▶ Problem details: When you reach the line that contains "서버리스 데이터레이크 분석을 경험하실 수 있는 워크샵입니다.&#x20;" in the data below, copy it and every line after it exactly, adding nothing.

== Data provided

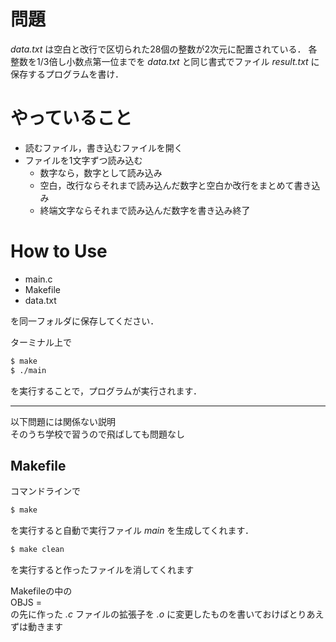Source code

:# 問題
*data.txt* は空白と改行で区切られた28個の整数が2次元に配置されている．
各整数を1/3倍し小数点第一位までを *data.txt* と同じ書式でファイル *result.txt* に保存するプログラムを書け．


# やっていること
- 読むファイル，書き込むファイルを開く
- ファイルを1文字ずつ読み込む
    - 数字なら，数字として読み込み
    - 空白，改行ならそれまで読み込んだ数字と空白か改行をまとめて書き込み
    - 終端文字ならそれまで読み込んだ数字を書き込み終了


# How to Use
- main.c
- Makefile
- data.txt

を同一フォルダに保存してください．

ターミナル上で
```Bash
$ make
$ ./main
```
を実行することで，プログラムが実行されます．

***
以下問題には関係ない説明  
そのうち学校で習うので飛ばしても問題なし
## Makefile
コマンドラインで  

```Bash
$ make
```
を実行すると自動で実行ファイル *main* を生成してくれます．
```Bash
$ make clean
```
を実行すると作ったファイルを消してくれます

Makefileの中の  
OBJS =  
の先に作った *.c* ファイルの拡張子を *.o* に変更したものを書いておけばとりあえずは動きます
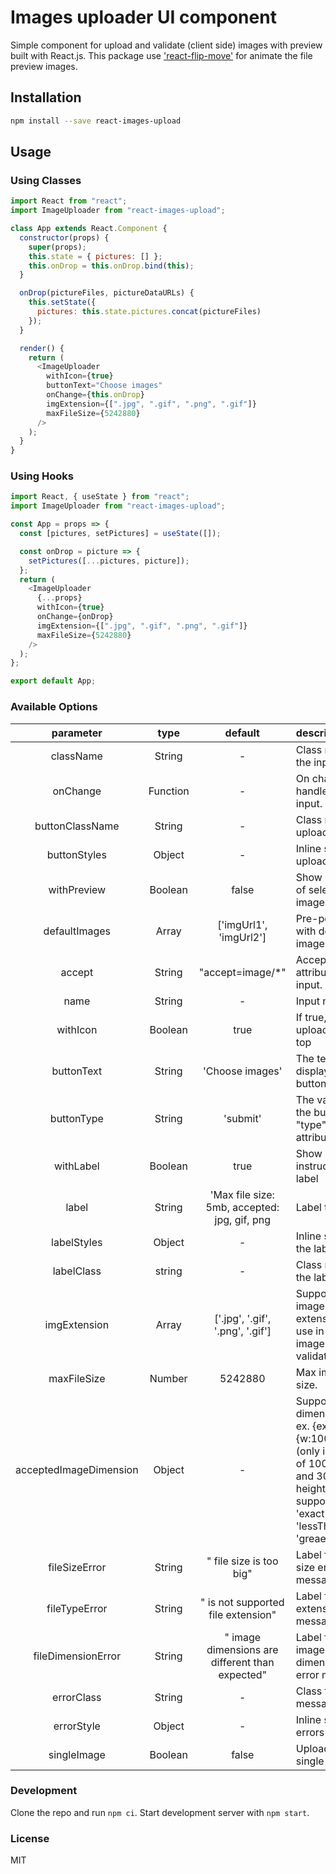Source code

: # Images uploader UI component

Simple component for upload and validate (client side) images with preview built with React.js.
This package use ['react-flip-move'](https://github.com/joshwcomeau/react-flip-move) for animate the file preview images.

## Installation

```bash
npm install --save react-images-upload
```

## Usage
### Using Classes
```javascript
import React from "react";
import ImageUploader from "react-images-upload";

class App extends React.Component {
  constructor(props) {
    super(props);
    this.state = { pictures: [] };
    this.onDrop = this.onDrop.bind(this);
  }

  onDrop(pictureFiles, pictureDataURLs) {
    this.setState({
      pictures: this.state.pictures.concat(pictureFiles)
    });
  }

  render() {
    return (
      <ImageUploader
        withIcon={true}
        buttonText="Choose images"
        onChange={this.onDrop}
        imgExtension={[".jpg", ".gif", ".png", ".gif"]}
        maxFileSize={5242880}
      />
    );
  }
}
```
### Using Hooks
```javascript
import React, { useState } from "react";
import ImageUploader from "react-images-upload";

const App = props => {
  const [pictures, setPictures] = useState([]);

  const onDrop = picture => {
    setPictures([...pictures, picture]);
  };
  return (
    <ImageUploader
      {...props}
      withIcon={true}
      onChange={onDrop}
      imgExtension={[".jpg", ".gif", ".png", ".gif"]}
      maxFileSize={5242880}
    />
  );
};

export default App;
```
### Available Options

|    parameter                |   type   |               default                            |                         description                           |
| :-------------------------: | :------: | :----------------------------------------------: | :------------------------------------------------------------ |
|    className                |  String  |                 -                                | Class name for the input.                                     |
|    onChange                 | Function |                 -                                | On change handler for the input.                              |
| buttonClassName             |  String  |                 -                                | Class name for upload button.                                 |
|  buttonStyles               |  Object  |                 -                                | Inline styles for upload button.                              |
|   withPreview               | Boolean  |               false                              | Show preview of selected images.                              |
|  defaultImages              |  Array   |       ['imgUrl1', 'imgUrl2']                     | Pre-populate with default images.                             |
|     accept                  |  String  |         "accept=image/\*"                        | Accept attribute for file input.                              |
|      name                   |  String  |                 -                                | Input name.                                                   |
|    withIcon                 | Boolean  |                true                              | If true, show upload icon on top                              |
|   buttonText                |  String  |          'Choose images'                         | The text that display in the button.                          |
|   buttonType                |  String  |              'submit'                            | The value of the button's "type" attribute.                   |
|    withLabel                | Boolean  |                true                              | Show instruction label                                        |
|      label                  |  String  | 'Max file size: 5mb, accepted: jpg, gif, png     |         Label text                                            |
|   labelStyles               |  Object  |                 -                                | Inline styles for the label.                                  |
|   labelClass                |  string  |                 -                                | Class name for the label                                      |
|  imgExtension               |  Array   |  ['.jpg', '.gif', '.png', '.gif']                | Supported image extension (will use in the image validation). |
|   maxFileSize               |  Number  |              5242880                             | Max image size.                                               |
|   acceptedImageDimension    |  Object  |                 -                                | Supported dimensions, ex. {exact:{w:100,h:300}} (only images of 100px width and 300px height), it supports 'exact', 'lessThan' and 'greaerThan' |
|  fileSizeError              |  String  |      " file size is too big"                     | Label for file size error message.                            |
|  fileTypeError              |  String  | " is not supported file extension"               | Label for file extension error message.                       |
|  fileDimensionError         |  String  | " image dimensions are different than expected"  | Label for image dimensions error message.                     |
|   errorClass                |  String  |                 -                                | Class for error messages                                      |
|   errorStyle                |  Object  |                 -                                | Inline styles for errors                                      |
|   singleImage               | Boolean  |               false                              | Upload one single image                                       |

### Development

Clone the repo and run `npm ci`. Start development server with `npm start`.

### License

MIT
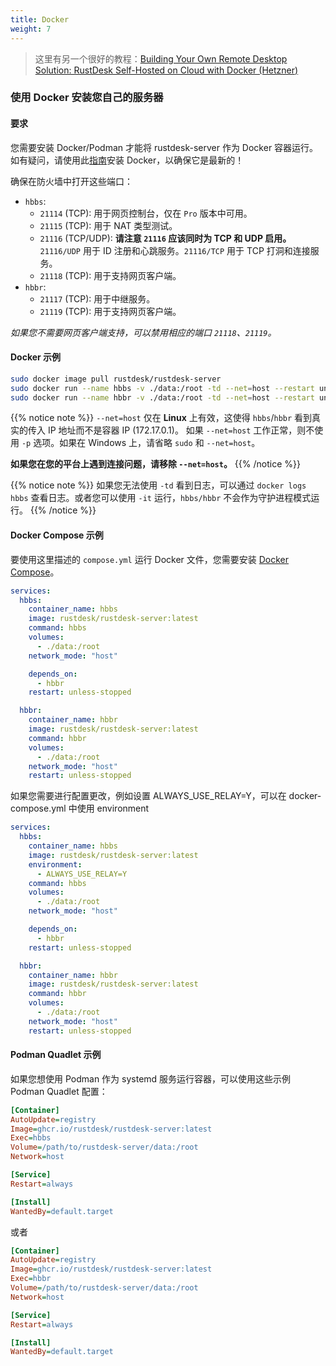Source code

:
```yaml
---
title: Docker
weight: 7
---
```


> 这里有另一个很好的教程：[Building Your Own Remote Desktop Solution: RustDesk Self-Hosted on Cloud with Docker (Hetzner)](https://www.linkedin.com/pulse/building-your-own-remote-desktop-solution-rustdesk-cloud-montinaro-bv94f)

### 使用 Docker 安装您自己的服务器

#### 要求
您需要安装 Docker/Podman 才能将 rustdesk-server 作为 Docker 容器运行。如有疑问，请使用此[指南](https://docs.docker.com/engine/install)安装 Docker，以确保它是最新的！

确保在防火墙中打开这些端口：
- `hbbs`:
  - `21114` (TCP): 用于网页控制台，仅在 `Pro` 版本中可用。
  - `21115` (TCP): 用于 NAT 类型测试。
  - `21116` (TCP/UDP): **请注意 `21116` 应该同时为 TCP 和 UDP 启用。** `21116/UDP` 用于 ID 注册和心跳服务。`21116/TCP` 用于 TCP 打洞和连接服务。
  - `21118` (TCP): 用于支持网页客户端。
- `hbbr`:
  - `21117` (TCP): 用于中继服务。
  - `21119` (TCP): 用于支持网页客户端。

*如果您不需要网页客户端支持，可以禁用相应的端口 `21118`、`21119`。*

#### Docker 示例

```sh
sudo docker image pull rustdesk/rustdesk-server
sudo docker run --name hbbs -v ./data:/root -td --net=host --restart unless-stopped rustdesk/rustdesk-server hbbs
sudo docker run --name hbbr -v ./data:/root -td --net=host --restart unless-stopped rustdesk/rustdesk-server hbbr
```
<a name="net-host"></a>

{{% notice note %}}
`--net=host` 仅在 **Linux** 上有效，这使得 `hbbs`/`hbbr` 看到真实的传入 IP 地址而不是容器 IP (172.17.0.1)。
如果 `--net=host` 工作正常，则不使用 `-p` 选项。如果在 Windows 上，请省略 `sudo` 和 `--net=host`。

**如果您在您的平台上遇到连接问题，请移除 `--net=host`。**
{{% /notice %}}

{{% notice note %}}
如果您无法使用 `-td` 看到日志，可以通过 `docker logs hbbs` 查看日志。或者您可以使用 `-it` 运行，`hbbs/hbbr` 不会作为守护进程模式运行。
{{% /notice %}}

#### Docker Compose 示例
要使用这里描述的 `compose.yml` 运行 Docker 文件，您需要安装 [Docker Compose](https://docs.docker.com/compose/)。

```yaml
services:
  hbbs:
    container_name: hbbs
    image: rustdesk/rustdesk-server:latest
    command: hbbs
    volumes:
      - ./data:/root
    network_mode: "host"

    depends_on:
      - hbbr
    restart: unless-stopped

  hbbr:
    container_name: hbbr
    image: rustdesk/rustdesk-server:latest
    command: hbbr
    volumes:
      - ./data:/root
    network_mode: "host"
    restart: unless-stopped
```

如果您需要进行配置更改，例如设置 ALWAYS_USE_RELAY=Y，可以在 docker-compose.yml 中使用 environment

```yaml
services:
  hbbs:
    container_name: hbbs
    image: rustdesk/rustdesk-server:latest
    environment:
      - ALWAYS_USE_RELAY=Y
    command: hbbs
    volumes:
      - ./data:/root
    network_mode: "host"

    depends_on:
      - hbbr
    restart: unless-stopped

  hbbr:
    container_name: hbbr
    image: rustdesk/rustdesk-server:latest
    command: hbbr
    volumes:
      - ./data:/root
    network_mode: "host"
    restart: unless-stopped
```

#### Podman Quadlet 示例

如果您想使用 Podman 作为 systemd 服务运行容器，可以使用这些示例 Podman Quadlet 配置：

```ini
[Container]
AutoUpdate=registry
Image=ghcr.io/rustdesk/rustdesk-server:latest
Exec=hbbs
Volume=/path/to/rustdesk-server/data:/root
Network=host

[Service]
Restart=always

[Install]
WantedBy=default.target
```

或者

```ini
[Container]
AutoUpdate=registry
Image=ghcr.io/rustdesk/rustdesk-server:latest
Exec=hbbr
Volume=/path/to/rustdesk-server/data:/root
Network=host

[Service]
Restart=always

[Install]
WantedBy=default.target
```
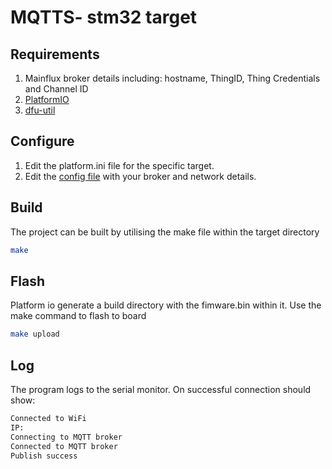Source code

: # MQTTS- stm32 target
## Requirements
1. Mainflux broker details including: hostname, ThingID, Thing Credentials and Channel ID
2. [PlatformIO](https://platformio.org/)
3. [dfu-util](https://dfu-util.sourceforge.net/)

## Configure
1. Edit the platform.ini file for the specific target.
2. Edit the [config file](include/config.h) with your broker and network details.

## Build
The project can be built by utilising the make file within the target directory

```bash
make 
```
## Flash
Platform io generate a build directory with the fimware.bin within it. Use the make command to flash to board
```bash
make upload
```
## Log
The program logs to the serial monitor. On successful connection should show:
```bash
Connected to WiFi
IP: 
Connecting to MQTT broker
Connected to MQTT broker
Publish success
```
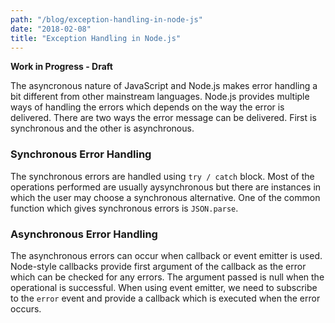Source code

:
 ```yaml
---
path: "/blog/exception-handling-in-node-js"
date: "2018-02-08"
title: "Exception Handling in Node.js"
---
```


**Work in Progress - Draft**

The asyncronous nature of JavaScript and Node.js makes error handling a bit different from other mainstream languages. Node.js provides multiple ways of handling the errors which depends on the way the error is delivered. There are two ways the error message can be delivered. First is synchronous and the other is asynchronous.

### Synchronous Error Handling
The synchronous errors are handled using `try / catch` block. Most of the operations performed are usually aysynchronous but there are instances in which the user may choose a synchronous alternative. One of the common function which gives synchronous errors is `JSON.parse`.

### Asynchronous Error Handling
The asynchronous errors can occur when callback or event emitter is used. Node-style callbacks provide first argument of the callback as the error which can be checked for any errors. The argument passed is null when the operational is successful. When using event emitter, we need to subscribe to the `error` event and provide a callback which is executed when the error occurs.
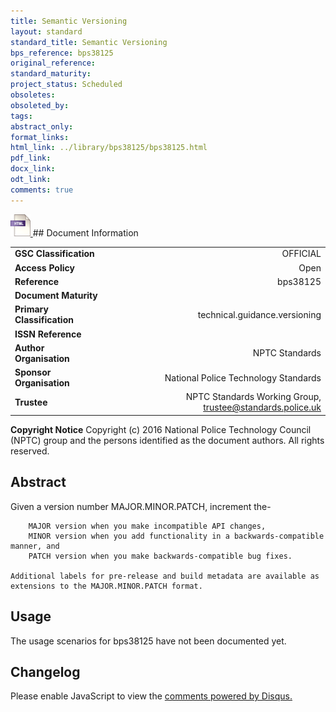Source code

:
 ```yaml
---
title: Semantic Versioning
layout: standard
standard_title: Semantic Versioning
bps_reference: bps38125
original_reference: 
standard_maturity: 
project_status: Scheduled
obsoletes: 
obsoleted_by: 
tags: 
abstract_only:
format_links:
html_link: ../library/bps38125/bps38125.html
pdf_link: 
docx_link: 
odt_link: 
comments: true
---
```



<a target="_blank" href="../library/bps38125/bps38125.html">
    <img src="../images/html@0.5x.png" alt="html link" title="html link" style="max-height:35px;">
</a>
## Document Information

|||
| :------- | ------: |
| **GSC Classification**     | OFFICIAL |
| **Access Policy**          | Open |
| **Reference**              | bps38125  |
| **Document Maturity**      |  |
| **Primary Classification** | technical.guidance.versioning |
| **ISSN Reference**         |  |
| **Author Organisation**    |NPTC Standards|
| **Sponsor Organisation**   |National Police Technology Standards|
| **Trustee**                | NPTC Standards Working Group, <a href="mailto:trustee@standards.police.uk?subject=bps38125 Semantic Versioning">trustee@standards.police.uk |

**Copyright Notice**
Copyright (c) 2016 National Police Technology Council (NPTC) group and the persons identified as the document authors. All rights reserved.

## Abstract
Given a version number MAJOR.MINOR.PATCH, increment the-
    
        MAJOR version when you make incompatible API changes,
        MINOR version when you add functionality in a backwards-compatible manner, and
        PATCH version when you make backwards-compatible bug fixes.
    
    Additional labels for pre-release and build metadata are available as extensions to the MAJOR.MINOR.PATCH format.
        
## Usage
The usage scenarios for bps38125 have not been documented yet.

## Changelog

<div id="disqus_thread"></div>
<script>

/**
*  RECOMMENDED CONFIGURATION VARIABLES: EDIT AND UNCOMMENT THE SECTION BELOW TO INSERT DYNAMIC VALUES FROM YOUR PLATFORM OR CMS.
*  LEARN WHY DEFINING THESE VARIABLES IS IMPORTANT: https://disqus.com/admin/universalcode/#configuration-variables*/
/*
var disqus_config = function () {
this.page.url = PAGE_URL;  // Replace PAGE_URL with your page's canonical URL variable
this.page.identifier = PAGE_IDENTIFIER; // Replace PAGE_IDENTIFIER with your page's unique identifier variable
};
*/
(function() { // DON'T EDIT BELOW THIS LINE
var d = document, s = d.createElement('script');
s.src = 'https://nptcstandards.disqus.com/embed.js';
s.setAttribute('data-timestamp', +new Date());
(d.head || d.body).appendChild(s);
})();
</script>
<noscript>Please enable JavaScript to view the <a href="https://disqus.com/?ref_noscript">comments powered by Disqus.</a></noscript>

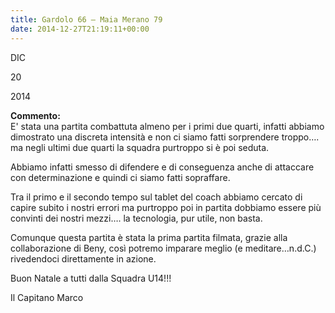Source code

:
 ```yaml
---
title: Gardolo 66 – Maia Merano 79
date: 2014-12-27T21:19:11+00:00
---
```

DIC

20

2014

**Commento:**  
E' stata una partita combattuta almeno per i primi due quarti, infatti abbiamo dimostrato una discreta intensità e non ci siamo fatti sorprendere troppo…. ma negli ultimi due quarti la squadra purtroppo si è poi seduta.

Abbiamo infatti smesso di difendere e di conseguenza anche di attaccare con determinazione e quindi ci siamo fatti sopraffare.

Tra il primo e il secondo tempo sul tablet del coach abbiamo cercato di capire subito i nostri errori ma purtroppo poi in partita dobbiamo essere più convinti dei nostri mezzi…. la tecnologia, pur utile, non basta.

Comunque questa partita è stata la prima partita filmata, grazie alla collaborazione di Beny, così potremo imparare meglio (e meditare…n.d.C.) rivedendoci direttamente in azione.

Buon Natale a tutti dalla Squadra U14!!!

Il Capitano Marco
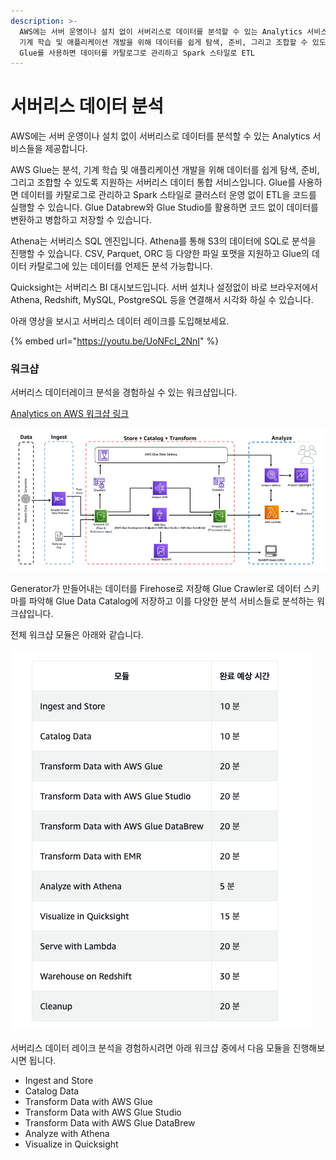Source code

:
 ```yaml
---
description: >-
  AWS에는 서버 운영이나 설치 없이 서버리스로 데이터를 분석할 수 있는 Analytics 서비스들을 제공합니다. AWS Glue는 분석,
  기계 학습 및 애플리케이션 개발을 위해 데이터를 쉽게 탐색, 준비, 그리고 조합할 수 있도록 지원하는 서버리스 데이터 통합 서비스입니다.
  Glue를 사용하면 데이터를 카탈로그로 관리하고 Spark 스타일로 ETL
---
```


# 서버리스 데이터 분석

AWS에는 서버 운영이나 설치 없이 서버리스로 데이터를 분석할 수 있는 Analytics 서비스들을 제공합니다.&#x20;

AWS Glue는 분석, 기계 학습 및 애플리케이션 개발을 위해 데이터를 쉽게 탐색, 준비, 그리고 조합할 수 있도록 지원하는 서버리스 데이터 통합 서비스입니다. Glue를 사용하면 데이터를 카탈로그로 관리하고 Spark 스타일로 클러스터 운영 없이 ETL을 코드를 실행할 수 있습니다. Glue Databrew와 Glue Studio를 활용하면 코드 없이 데이터를 변환하고 병합하고 저장할 수 있습니다.&#x20;

Athena는 서버리스 SQL 엔진입니다. Athena를 통해 S3의 데이터에 SQL로 분석을 진행할 수 있습니다. CSV, Parquet, ORC 등 다양한 파일 포맷을 지원하고 Glue의 데이터 카탈로그에 있는 데이터를 언제든 분석 가능합니다.&#x20;

Quicksight는 서버리스 BI 대시보드입니다. 서버 설치나 설정없이 바로 브라우저에서 Athena, Redshift, MySQL, PostgreSQL 등을 연결해서 시각화 하실 수 있습니다.&#x20;

아래 영상을 보시고 서버리스 데이터 레이크를 도입해보세요.&#x20;

{% embed url="https://youtu.be/UoNFcI_2NnI" %}

&#x20;

### 워크샵

서버리스 데이터레이크 분석을 경험하실 수 있는 워크샵입니다.&#x20;

[Analytics on AWS 워크샵 링크 ](https://catalog.us-east-1.prod.workshops.aws/workshops/44c91c21-a6a4-4b56-bd95-56bd443aa449/ko-KR/)

![](../.gitbook/assets/image.png)

Generator가 만들어내는 데이터를 Firehose로 저장해 Glue Crawler로 데이터 스키마를 파악해 Glue Data Catalog에 저장하고 이를 다양한 분석 서비스들로 분석하는 워크샵입니다.&#x20;



전체 워크샵 모듈은 아래와 같습니다.&#x20;

![](<../.gitbook/assets/image (1).png>)



서버리스 데이터 레이크 분석을 경험하시려면 아래 워크샵 중에서 다음 모듈을 진행해보시면 됩니다.&#x20;

* Ingest and Store
* Catalog Data
* Transform Data with AWS Glue
* Transform Data with AWS Glue Studio
* Transform Data with AWS Glue DataBrew
* Analyze with Athena
* Visualize in Quicksight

====

▶ Your solution:
서버리스 데이터레이크 분석을 경험하실 수 있는 워크샵입니다.&#x20;

[Analytics on AWS 워크샵 링크 ](https://catalog.us-east-1.prod.workshops.aws/workshops/44c91c21-a6a4-4b56-bd95-56bd443aa449/ko-KR/)

![](../.gitbook/assets/image.png)

Generator가 만들어내는 데이터를 Firehose로 저장해 Glue Crawler로 데이터 스키마를 파악해 Glue Data Catalog에 저장하고 이를 다양한 분석 서비스들로 분석하는 워크샵입니다.&#x20;



전체 워크샵 모듈은 아래와 같습니다.&#x20;

![](<../.gitbook/assets/image (1).png>)



서버리스 데이터 레이크 분석을 경험하시려면 아래 워크샵 중에서 다음 모듈을 진행해보시면 됩니다.&#x20;

* Ingest and Store
* Catalog Data
* Transform Data with AWS Glue
* Transform Data with AWS Glue Studio
* Transform Data with AWS Glue DataBrew
* Analyze with Athena
* Visualize in Quicksight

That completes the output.